Hyderabad Mutton Curry is cooked with roasted dry spices made into a paste with Tomato paste. Mutton or Lamb is cooked slowly with this Masala paste, fried onions, Kashmiri Chilli, Coriander powder and Cumin powder and finally sprinkled with a little Kewra water for that authentic Indian taste.
This spicy, delicious recipe is an excellent accompaniment to Biryani, Steamed rice or even rotis. Try this yummy recipe today!
Hyderabadi Mutton Curry
- Pressure Cooker
- 8 Nos Cashew nuts
- 4 Nos Dry Red Chillies
- 4 Nos Cloves
- 4 Nos Green Cardamoms
- 2 inch Cinnamon sticks
- 2 Nos Tomatoes (medium sized)
- 2 Nos Onions medium sized (sliced vertically)
- 3 tbsp Oil
- 2 Nos Black Cardamoms
- 10 Nos Peppercorns
- 2 Nos Bay Leaves
- 500 gms Mutton (cut into pieces)
- 2 teaspoon Ginger Garlic paste
- ¼ teaspoon Turmeric powder
- 1 teaspoon Kashmiri Chilli powder
- 1 teaspoon Red Chilli powder
- 2½ teaspoon Coriander powder
- ½ teaspoon Cumin powder
- 1 teaspoon Salt (adjust to taste)
- 1 cup Water
- 1 teaspoon Kewra Water (optional)
- Dry Roast 8 Nos of Cashew nuts
- Add 4 Nos Dry Red Chillies + 4 Nos Cloves + 4 Nos Green Cardamoms + 2" Cinnamon sticks and dry roast all of these spices on a low heat for 2 minutes.

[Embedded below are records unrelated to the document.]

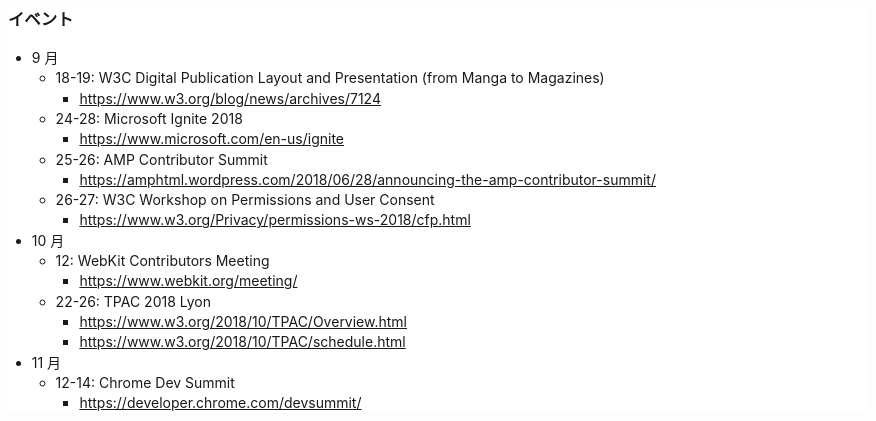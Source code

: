 
### イベント

- 9 月
  - 18-19: W3C Digital Publication Layout and Presentation (from Manga to Magazines)
    - <https://www.w3.org/blog/news/archives/7124>
  - 24-28: Microsoft Ignite 2018
    - <https://www.microsoft.com/en-us/ignite>
  - 25-26: AMP Contributor Summit
    - <https://amphtml.wordpress.com/2018/06/28/announcing-the-amp-contributor-summit/>
  - 26-27: W3C Workshop on Permissions and User Consent
    - <https://www.w3.org/Privacy/permissions-ws-2018/cfp.html>
- 10 月
  - 12: WebKit Contributors Meeting
    - <https://www.webkit.org/meeting/>
  - 22-26: TPAC 2018 Lyon
    - <https://www.w3.org/2018/10/TPAC/Overview.html>
    - <https://www.w3.org/2018/10/TPAC/schedule.html>
- 11 月
  - 12-14: Chrome Dev Summit
    - <https://developer.chrome.com/devsummit/>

- Add all these ingredients into a Blender and grind to a coarse powder.
- Add Tomatoes (cut into cubes) to the coarse powder and blend again to make it into a smooth paste.
- Keep the paste aside.
- Slice the 2 Nos medium sized Onions vertically.
- Deep fry the Onions in oil until golden brown. Take care to not burn the Onions.

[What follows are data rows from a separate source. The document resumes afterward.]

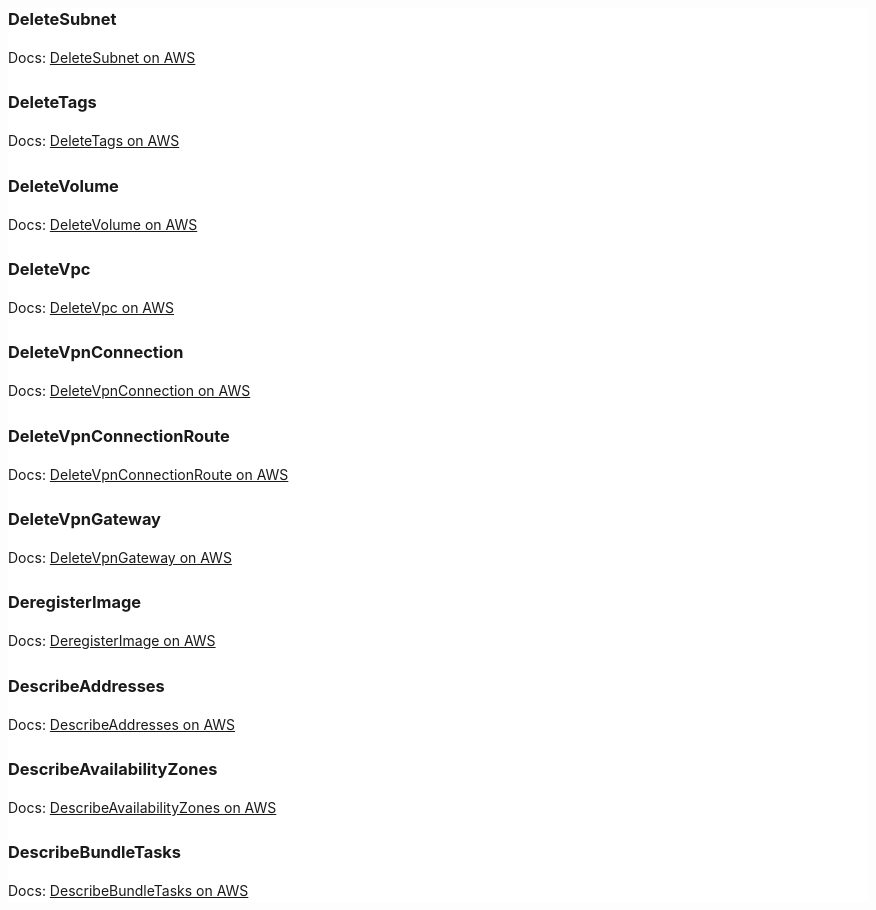 ### DeleteSubnet ###

Docs: [DeleteSubnet on AWS](http://docs.amazonwebservices.com/AWSEC2/latest/APIReference/ApiReference-query-DeleteSubnet.html)

### DeleteTags ###

Docs: [DeleteTags on AWS](http://docs.amazonwebservices.com/AWSEC2/latest/APIReference/ApiReference-query-DeleteTags.html)

### DeleteVolume ###

Docs: [DeleteVolume on AWS](http://docs.amazonwebservices.com/AWSEC2/latest/APIReference/ApiReference-query-DeleteVolume.html)

### DeleteVpc ###

Docs: [DeleteVpc on AWS](http://docs.amazonwebservices.com/AWSEC2/latest/APIReference/ApiReference-query-DeleteVpc.html)

### DeleteVpnConnection ###

Docs: [DeleteVpnConnection on AWS](http://docs.amazonwebservices.com/AWSEC2/latest/APIReference/ApiReference-query-DeleteVpnConnection.html)

### DeleteVpnConnectionRoute ###

Docs: [DeleteVpnConnectionRoute on AWS](http://docs.amazonwebservices.com/AWSEC2/latest/APIReference/ApiReference-query-DeleteVpnConnectionRoute.html)

### DeleteVpnGateway ###

Docs: [DeleteVpnGateway on AWS](http://docs.amazonwebservices.com/AWSEC2/latest/APIReference/ApiReference-query-DeleteVpnGateway.html)

### DeregisterImage ###

Docs: [DeregisterImage on AWS](http://docs.amazonwebservices.com/AWSEC2/latest/APIReference/ApiReference-query-DeregisterImage.html)

### DescribeAddresses ###

Docs: [DescribeAddresses on AWS](http://docs.amazonwebservices.com/AWSEC2/latest/APIReference/ApiReference-query-DescribeAddresses.html)

### DescribeAvailabilityZones ###

Docs: [DescribeAvailabilityZones on AWS](http://docs.amazonwebservices.com/AWSEC2/latest/APIReference/ApiReference-query-DescribeAvailabilityZones.html)

### DescribeBundleTasks ###

Docs: [DescribeBundleTasks on AWS](http://docs.amazonwebservices.com/AWSEC2/latest/APIReference/ApiReference-query-DescribeBundleTasks.html)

- Take out and drain the fried onions.
- Crumble the fried onions between your fingers to a powder and keep aside.
- Heat 3 tbsp Oil in a Pressure cooker.
- Add 2 Nos. of Black Cardamom + 10 Nos Peppercorns + 2 Nos of Bay Leaves and sauté for a few seconds.

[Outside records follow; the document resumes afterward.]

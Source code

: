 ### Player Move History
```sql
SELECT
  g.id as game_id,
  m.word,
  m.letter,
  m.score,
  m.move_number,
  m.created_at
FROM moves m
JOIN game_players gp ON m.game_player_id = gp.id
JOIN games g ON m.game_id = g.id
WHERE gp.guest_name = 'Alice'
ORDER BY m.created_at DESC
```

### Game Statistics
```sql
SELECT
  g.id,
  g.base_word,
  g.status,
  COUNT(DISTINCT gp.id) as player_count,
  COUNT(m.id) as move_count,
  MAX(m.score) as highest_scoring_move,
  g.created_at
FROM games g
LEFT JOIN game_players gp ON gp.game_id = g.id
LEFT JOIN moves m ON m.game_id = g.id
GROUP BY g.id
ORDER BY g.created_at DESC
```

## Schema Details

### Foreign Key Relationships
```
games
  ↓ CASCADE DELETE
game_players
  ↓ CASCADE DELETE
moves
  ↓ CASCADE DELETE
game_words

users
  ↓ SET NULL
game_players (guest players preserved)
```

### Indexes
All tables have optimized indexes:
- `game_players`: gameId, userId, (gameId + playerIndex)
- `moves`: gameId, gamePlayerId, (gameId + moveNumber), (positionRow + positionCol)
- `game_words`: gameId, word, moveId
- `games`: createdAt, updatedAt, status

- Add 500gms of the Mutton pieces and mix well.
- Fry for 4-5 minutes on high heat and the mutton will be browned.
- Add 2 teaspoons of Ginger Garlic paste and mix well.
- Fry for 2-3 minutes on medium flame until the Ginger Garlic paste gives a nice aroma.
- Add ¼ teaspoon of Turmeric powder + 1 teaspoon of Kashimiri Chilli powder + 1 teaspoon of Red Chilli powder + 2½ teaspoon of Coriander powder + ½ teaspoon of Cumin powder + 1 teaspoon of Salt.
- Mix well and fry for 3-4 minutes on a medium flame or until the oil separates and floats.
- Add the Masala paste prepared earlier and mix well.
- Fry for another 3-4 minutes on a medium flame.
- Add the crushed fried onions prepared earlier and mix everything and fry for another 2 minutes.
- Add 1 cup of Water.
- Mix well and place the Pressure cooker lid.
- Pressure cook until 4-5 whistles.
- Turn off the stove and leave aside until all the steam escapes.
- Remove the Pressure cooker lid. Add 1 teaspoon of Kewra water (optional).
- Mix well and serve hot with Rice or Roti.